● **Exercise requirements**
Set down all of the entries word for word, omitting the images they contain.

● **Input data**
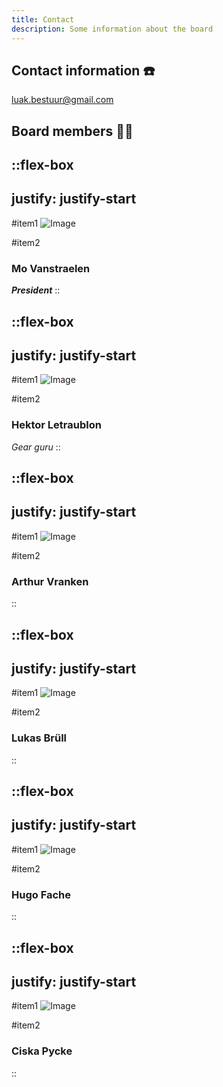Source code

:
 ```yaml
---
title: Contact
description: Some information about the board
---
```


## Contact information ☎️

<luak.bestuur@gmail.com>

## Board members 🧗‍♀️

::flex-box
---
justify: justify-start
---
#item1
![Image](/20240718_094117.jpg)

#item2
### Mo Vanstraelen

_**President**_
::

::flex-box
---
justify: justify-start
---
#item1
![Image](/a-wild-alpinist.jpg)

#item2
### Hektor Letraublon

_Gear guru_
::

::flex-box
---
justify: justify-start
---
#item1
![Image](/luak-logo-white.png)

#item2
### Arthur Vranken
::

::flex-box
---
justify: justify-start
---
#item1
![Image](/luak-logo-white.png)

#item2
### Lukas Brüll
::

::flex-box
---
justify: justify-start
---
#item1
![Image](/luak-logo-white.png)

#item2
### Hugo Fache
::

::flex-box
---
justify: justify-start
---
#item1
![Image](/luak-logo-white.png)

#item2
### Ciska Pycke
::
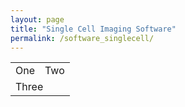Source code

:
 ```yaml
---
layout: page
title: "Single Cell Imaging Software"
permalink: /software_singlecell/
---
```


<table>
  <tr>
    <td>One</td>
    <td>Two</td>
  </tr>
  <tr>
    <td colspan="2">Three</td>
  </tr>
</table>

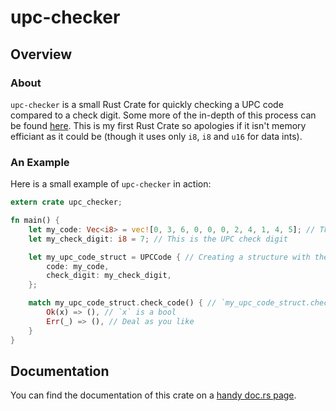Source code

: # upc-checker

## Overview

### About

`upc-checker` is a small Rust Crate for quickly checking a UPC code compared to a check digit. Some more of the in-depth of this process can be found [here](). This is my first Rust Crate so apologies if it isn't memory efficiant as it could be (though it uses only `i8`, `i8` and `u16` for data ints).

### An Example

Here is a small example of `upc-checker` in action:

```rust
extern crate upc_checker;

fn main() {
    let my_code: Vec<i8> = vec![0, 3, 6, 0, 0, 0, 2, 4, 1, 4, 5]; // This is the main UPC code
    let my_check_digit: i8 = 7; // This is the UPC check digit

    let my_upc_code_struct = UPCCode { // Creating a structure with the UPC components inside
        code: my_code,
        check_digit: my_check_digit,
    };

    match my_upc_code_struct.check_code() { // `my_upc_code_struct.check_code()` returns `Result<bool, std::io::Error>`.
        Ok(x) => (), // `x` is a bool
        Err(_) => (), // Deal as you like
    }
}
```

## Documentation

You can find the documentation of this crate on a [handy doc.rs page](https://docs.rs/upc-checker/0.1.1/upc_checker/).
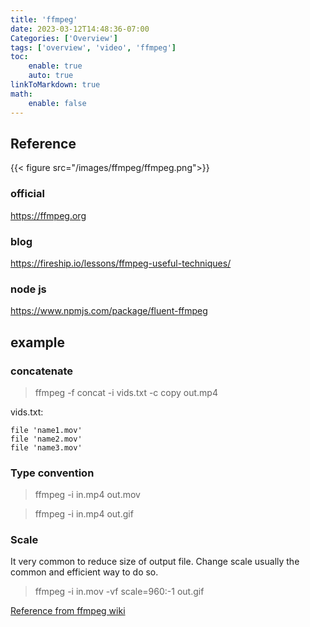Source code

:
 ```yaml
---
title: 'ffmpeg'
date: 2023-03-12T14:48:36-07:00
Categories: ['Overview']
tags: ['overview', 'video', 'ffmpeg']
toc:
    enable: true
    auto: true
linkToMarkdown: true
math:
    enable: false
---
```


## Reference

{{< figure src="/images/ffmpeg/ffmpeg.png">}}

### official

https://ffmpeg.org

### blog

https://fireship.io/lessons/ffmpeg-useful-techniques/

### node js

https://www.npmjs.com/package/fluent-ffmpeg

## example

### concatenate

> ffmpeg -f concat -i vids.txt -c copy out.mp4

vids.txt:

```t
file 'name1.mov'
file 'name2.mov'
file 'name3.mov'
```

### Type convention

> ffmpeg -i in.mp4 out.mov

> ffmpeg -i in.mp4 out.gif

### Scale

It very common to reduce size of output file. Change scale usually the common and efficient way to do so.

> ffmpeg -i in.mov -vf scale=960:-1 out.gif

[Reference from ffmpeg wiki](http://trac.ffmpeg.org/wiki/Scaling)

● **Response**
Source code

:
 ```yaml
---
title: Contact
description: Some information about the board
---
```


## Contact information ☎️

<luak.bestuur@gmail.com>

## Board members 🧗‍♀️

::flex-box
---
justify: justify-start
---
#item1
![Image](/20240718_094117.jpg)

#item2
### Mo Vanstraelen

_**President**_
::

::flex-box
---
justify: justify-start
---
#item1
![Image](/a-wild-alpinist.jpg)

#item2
### Hektor Letraublon

_Gear guru_
::

::flex-box
---
justify: justify-start
---
#item1
![Image](/luak-logo-white.png)

#item2
### Arthur Vranken
::

::flex-box
---
justify: justify-start
---
#item1
![Image](/luak-logo-white.png)

#item2
### Lukas Brüll
::

::flex-box
---
justify: justify-start
---
#item1
![Image](/luak-logo-white.png)

#item2
### Hugo Fache
::

::flex-box
---
justify: justify-start
---
#item1
![Image](/luak-logo-white.png)

#item2
### Ciska Pycke
::
Source code

:
 ```yaml
---
layout: page
title: "Single Cell Imaging Software"
permalink: /software_singlecell/
---
```


<table>
  <tr>
    <td>One</td>
    <td>Two</td>
  </tr>
  <tr>
    <td colspan="2">Three</td>
  </tr>
</table>

Source code

: # upc-checker

## Overview

### About

`upc-checker` is a small Rust Crate for quickly checking a UPC code compared to a check digit. Some more of the in-depth of this process can be found [here](). This is my first Rust Crate so apologies if it isn't memory efficiant as it could be (though it uses only `i8`, `i8` and `u16` for data ints).

### An Example

Here is a small example of `upc-checker` in action:

```rust
extern crate upc_checker;

fn main() {
    let my_code: Vec<i8> = vec![0, 3, 6, 0, 0, 0, 2, 4, 1, 4, 5]; // This is the main UPC code
    let my_check_digit: i8 = 7; // This is the UPC check digit

    let my_upc_code_struct = UPCCode { // Creating a structure with the UPC components inside
        code: my_code,
        check_digit: my_check_digit,
    };

    match my_upc_code_struct.check_code() { // `my_upc_code_struct.check_code()` returns `Result<bool, std::io::Error>`.
        Ok(x) => (), // `x` is a bool
        Err(_) => (), // Deal as you like
    }
}
```

## Documentation

You can find the documentation of this crate on a [handy doc.rs page](https://docs.rs/upc-checker/0.1.1/upc_checker/).
Source code

:
 ```yaml
---
title: 'ffmpeg'
date: 2023-03-12T14:48:36-07:00
Categories: ['Overview']
tags: ['overview', 'video', 'ffmpeg']
toc:
    enable: true
    auto: true
linkToMarkdown: true
math:
    enable: false
---
```


## Reference

{{< figure src="/images/ffmpeg/ffmpeg.png">}}

### official

https://ffmpeg.org

### blog

https://fireship.io/lessons/ffmpeg-useful-techniques/

### node js

https://www.npmjs.com/package/fluent-ffmpeg

## example

### concatenate

> ffmpeg -f concat -i vids.txt -c copy out.mp4

vids.txt:

```t
file 'name1.mov'
file 'name2.mov'
file 'name3.mov'
```

### Type convention

> ffmpeg -i in.mp4 out.mov

> ffmpeg -i in.mp4 out.gif

### Scale

It very common to reduce size of output file. Change scale usually the common and efficient way to do so.

> ffmpeg -i in.mov -vf scale=960:-1 out.gif

[Reference from ffmpeg wiki](http://trac.ffmpeg.org/wiki/Scaling)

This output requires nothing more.